KW Farms BB Dally Up. Sire: Camanna CT Blue Buckeroo
Dam:VOB Cow Chip Cookie Dough.
Dally is a little cute buckskin blue eyed doe

And finally







Juliette. A solid black with wattles yearling doe.
Sire:Buttin' Heads Irish Heartbreakr and Dam:Creek Road Golden Flyer *D

The crew is a little traumatized by their long journey but you couldn't tell by their appetite! I will get better pictures of everyone when I get a chance but wanted to get some arrival pictures up and posted.


----------



## J.O.Y. Farm (Jan 10, 2012)

They are all beautiful! Congrats on your new herd members!!!!


----------



## KW Farms (Jun 21, 2008)

Aww...love the pics! :leap: So glad they're settling in well!


----------



## Shellshocker66 (Mar 19, 2012)

I forgot to say thank you to Kylee at KW Farms! Sorry my brain is still in driving mode and not functioning.


----------



## KW Farms (Jun 21, 2008)

Oh no worries...i'm sure you're super tired after that LONG drive! You're so welcome...glad they went to a great home!


----------



## J.O.Y. Farm (Jan 10, 2012)

Lucky you to get some of Kylee's goats! I Love her goats! Congrat's again!


----------



## Momma2many (Aug 3, 2012)

J.O.Y. Farm said:


> Lucky you to get some of Kylee's goats! I Love her goats! Congrat's again!


I agree, very jealous. You have the black and white spotted sister to the one I am drooling over. :wink: Ok I am drooling over alot of her kiddos.


----------



## Shellshocker66 (Mar 19, 2012)

Momma2many said:


> J.O.Y. Farm said:
> 
> 
> > Lucky you to get some of Kylee's goats! I Love her goats! Congrat's again!
> ...


Yeah Shae is a cutie pie! I somehow managed to miss seeing her sister yesterday. But don't think you can go wrong, those babies from Heart BreakR are adorable and he is a very nice looking buck!


----------



## Lamancha Lady (Dec 13, 2011)

Nice goats.. Grats


----------



## RMADairyGoats (Jun 20, 2011)

Cute! Congrats!


----------



## toth boer goats (Jul 20, 2008)

Very nice...congrats.... :thumb:


----------



## audrey (Jul 17, 2012)

Very nice herd you have put together!


----------



## caprine crazy (Jun 12, 2012)

The most beautiful green eared goats ever! :laugh:


----------



## Shellshocker66 (Mar 19, 2012)

caprine crazy said:


> The most beautiful green eared goats ever! :laugh:


LOL My poor mom who is almost 89 asked if they were suppose to be green! :ROFL:

She dose not have the best eyesight but she sure noticed those ears as she went with me on the trip up and out to the farm.

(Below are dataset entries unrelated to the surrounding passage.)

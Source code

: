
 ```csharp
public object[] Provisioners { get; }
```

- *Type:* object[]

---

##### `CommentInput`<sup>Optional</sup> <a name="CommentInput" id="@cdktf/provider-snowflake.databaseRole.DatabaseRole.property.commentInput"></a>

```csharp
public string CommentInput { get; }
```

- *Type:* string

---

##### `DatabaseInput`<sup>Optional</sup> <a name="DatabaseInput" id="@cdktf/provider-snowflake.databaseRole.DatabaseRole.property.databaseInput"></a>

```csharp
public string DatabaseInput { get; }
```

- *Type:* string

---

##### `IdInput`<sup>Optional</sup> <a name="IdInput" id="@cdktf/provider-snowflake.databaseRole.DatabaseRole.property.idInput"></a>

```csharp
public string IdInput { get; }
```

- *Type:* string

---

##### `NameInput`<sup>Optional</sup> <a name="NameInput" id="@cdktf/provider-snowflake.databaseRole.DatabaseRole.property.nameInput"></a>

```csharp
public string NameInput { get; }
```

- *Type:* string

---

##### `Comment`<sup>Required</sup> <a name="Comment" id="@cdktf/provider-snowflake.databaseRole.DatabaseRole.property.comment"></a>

I told her that they were a special breed with green ears and she took me seriously :ROFL: :ROFL: :ROFL: :ROFL: :ROFL:


----------



## silvergramma (Nov 9, 2009)

girl you are bad bad bad,,,lmao,, but you gotta love it,, those goats are fabulous..


----------



## Shellshocker66 (Mar 19, 2012)

I got some better pictures over the last few days.


----------



## firelight27 (Apr 25, 2009)

AH! I love Romeo's parents. I was really wanting to get a kid from that cross this year...but alas, it was not in the cards.

Soooooooo, thought about breeding plans yet and starting up a reservation list? I would be highly interested in a doe kid from either of your wattle girls. Send me an email, I'd like to have at least one reservation somewhere this next spring.


----------



## milk and honey (Oct 31, 2010)

My mom lived with us for about a year.. with dementia. She asked "Do they fly?" ... It's now one of our favorite topics ~ our flying goats!


----------



## Shellshocker66 (Mar 19, 2012)

milk and honey said:


> My mom lived with us for about a year.. with dementia. She asked "Do they fly?" ... It's now one of our favorite topics ~ our flying goats!


LOL flying goats! That beats my special green eared goats!

Thankfully my mom is sharp as a tack.... Actually that is a bad thing on certain days! I did start eating breakfast in front of her.... Now just getting off the nicotine gum and I can have another goat!

And Robynn, you are first on my... err non existing reservation list! I just have not even thought about selling kids yet. I excited about them coming, but still working on the website, and getting everything set up. I know 5 months from time of breeding seems like a long time, but with all the prep work time flies!


----------